___ SUPPLIED DATA ___

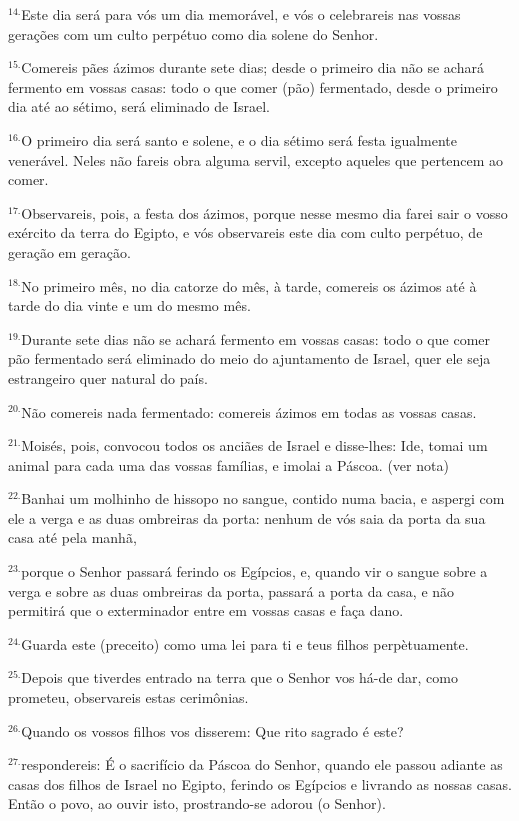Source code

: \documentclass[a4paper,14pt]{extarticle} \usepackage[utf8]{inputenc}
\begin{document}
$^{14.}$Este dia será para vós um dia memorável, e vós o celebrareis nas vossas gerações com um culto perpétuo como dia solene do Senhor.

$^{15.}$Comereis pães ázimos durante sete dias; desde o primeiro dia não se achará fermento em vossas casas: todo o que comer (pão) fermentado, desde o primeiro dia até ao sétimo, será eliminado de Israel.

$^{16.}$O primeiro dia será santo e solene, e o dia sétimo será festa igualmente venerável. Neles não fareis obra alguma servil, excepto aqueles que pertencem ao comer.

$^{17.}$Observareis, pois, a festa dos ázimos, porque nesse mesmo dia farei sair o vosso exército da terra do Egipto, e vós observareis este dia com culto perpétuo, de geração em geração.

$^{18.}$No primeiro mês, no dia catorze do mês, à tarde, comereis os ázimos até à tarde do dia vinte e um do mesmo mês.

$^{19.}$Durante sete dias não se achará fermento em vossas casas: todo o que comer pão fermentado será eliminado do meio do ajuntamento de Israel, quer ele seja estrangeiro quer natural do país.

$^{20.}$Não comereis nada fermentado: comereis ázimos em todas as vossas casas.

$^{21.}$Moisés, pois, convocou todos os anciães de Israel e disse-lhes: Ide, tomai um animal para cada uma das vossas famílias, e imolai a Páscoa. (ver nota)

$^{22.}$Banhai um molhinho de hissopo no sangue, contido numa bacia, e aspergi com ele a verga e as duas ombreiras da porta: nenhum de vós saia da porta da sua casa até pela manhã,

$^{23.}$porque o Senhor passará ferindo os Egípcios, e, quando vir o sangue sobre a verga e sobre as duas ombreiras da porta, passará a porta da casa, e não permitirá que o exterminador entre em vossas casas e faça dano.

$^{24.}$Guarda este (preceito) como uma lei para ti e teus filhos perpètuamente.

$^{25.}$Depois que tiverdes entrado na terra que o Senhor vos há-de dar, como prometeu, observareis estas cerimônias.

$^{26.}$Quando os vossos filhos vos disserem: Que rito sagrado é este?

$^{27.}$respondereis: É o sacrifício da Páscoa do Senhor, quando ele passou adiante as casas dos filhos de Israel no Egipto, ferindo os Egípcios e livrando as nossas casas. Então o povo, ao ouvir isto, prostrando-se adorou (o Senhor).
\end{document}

___

Pictures excluded, repeat the material above from its first line through the line containing "solene do Senhor.", both included.

**TASK RESPONSE**:
Source code

: \documentclass[a4paper,14pt]{extarticle} \usepackage[utf8]{inputenc}
\begin{document}
$^{14.}$Este dia será para vós um dia memorável, e vós o celebrareis nas vossas gerações com um culto perpétuo como dia solene do Senhor.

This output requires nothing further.